Top of Record excerpts

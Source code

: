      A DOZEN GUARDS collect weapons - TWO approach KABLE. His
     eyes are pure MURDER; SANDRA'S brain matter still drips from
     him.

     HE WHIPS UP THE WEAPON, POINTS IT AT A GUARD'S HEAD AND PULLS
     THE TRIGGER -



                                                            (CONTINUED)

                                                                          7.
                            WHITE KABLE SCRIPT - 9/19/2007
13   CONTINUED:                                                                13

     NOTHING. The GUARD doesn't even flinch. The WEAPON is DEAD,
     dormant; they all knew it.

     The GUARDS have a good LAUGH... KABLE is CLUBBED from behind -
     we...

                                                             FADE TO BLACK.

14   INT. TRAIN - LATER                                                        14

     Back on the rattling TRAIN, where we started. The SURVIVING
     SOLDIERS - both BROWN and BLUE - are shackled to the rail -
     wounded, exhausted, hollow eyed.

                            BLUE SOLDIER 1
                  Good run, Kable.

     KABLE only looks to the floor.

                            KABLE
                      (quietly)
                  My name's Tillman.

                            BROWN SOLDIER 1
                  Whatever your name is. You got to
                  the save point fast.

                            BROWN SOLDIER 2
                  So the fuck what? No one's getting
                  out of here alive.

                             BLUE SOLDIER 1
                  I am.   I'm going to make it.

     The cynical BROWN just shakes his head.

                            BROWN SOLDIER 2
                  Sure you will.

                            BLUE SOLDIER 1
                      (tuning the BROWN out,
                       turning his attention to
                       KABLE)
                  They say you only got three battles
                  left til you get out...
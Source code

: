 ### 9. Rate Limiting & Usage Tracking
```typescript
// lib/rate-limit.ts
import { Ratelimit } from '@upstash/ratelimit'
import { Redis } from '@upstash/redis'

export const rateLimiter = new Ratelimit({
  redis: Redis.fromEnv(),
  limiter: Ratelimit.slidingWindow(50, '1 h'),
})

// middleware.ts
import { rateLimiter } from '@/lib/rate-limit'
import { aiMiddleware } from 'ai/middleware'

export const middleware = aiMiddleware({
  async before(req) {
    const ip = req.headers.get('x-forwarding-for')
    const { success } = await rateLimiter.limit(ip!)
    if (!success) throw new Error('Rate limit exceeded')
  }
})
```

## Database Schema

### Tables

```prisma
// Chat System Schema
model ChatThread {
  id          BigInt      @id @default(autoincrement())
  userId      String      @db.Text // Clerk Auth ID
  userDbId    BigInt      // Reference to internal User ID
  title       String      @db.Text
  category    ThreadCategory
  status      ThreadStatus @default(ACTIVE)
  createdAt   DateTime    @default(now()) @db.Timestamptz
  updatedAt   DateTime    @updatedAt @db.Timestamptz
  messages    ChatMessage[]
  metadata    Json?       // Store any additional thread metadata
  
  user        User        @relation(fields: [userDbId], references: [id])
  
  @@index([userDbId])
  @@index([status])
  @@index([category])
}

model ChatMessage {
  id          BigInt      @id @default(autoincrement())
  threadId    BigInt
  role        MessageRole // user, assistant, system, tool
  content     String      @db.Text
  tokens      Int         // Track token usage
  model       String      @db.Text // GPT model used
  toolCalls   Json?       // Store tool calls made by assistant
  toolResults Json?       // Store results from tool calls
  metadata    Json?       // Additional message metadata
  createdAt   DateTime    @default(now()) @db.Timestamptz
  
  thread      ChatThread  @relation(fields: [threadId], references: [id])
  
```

Bottom of Record excerpts

» **Task goal**: Lines in the data that hold "const" must be located and copied.

» **Task result**:
export const rateLimiter = new Ratelimit({
export const middleware = aiMiddleware({
    const ip = req.headers.get('x-forwarding-for')
    const { success } = await rateLimiter.limit(ip!)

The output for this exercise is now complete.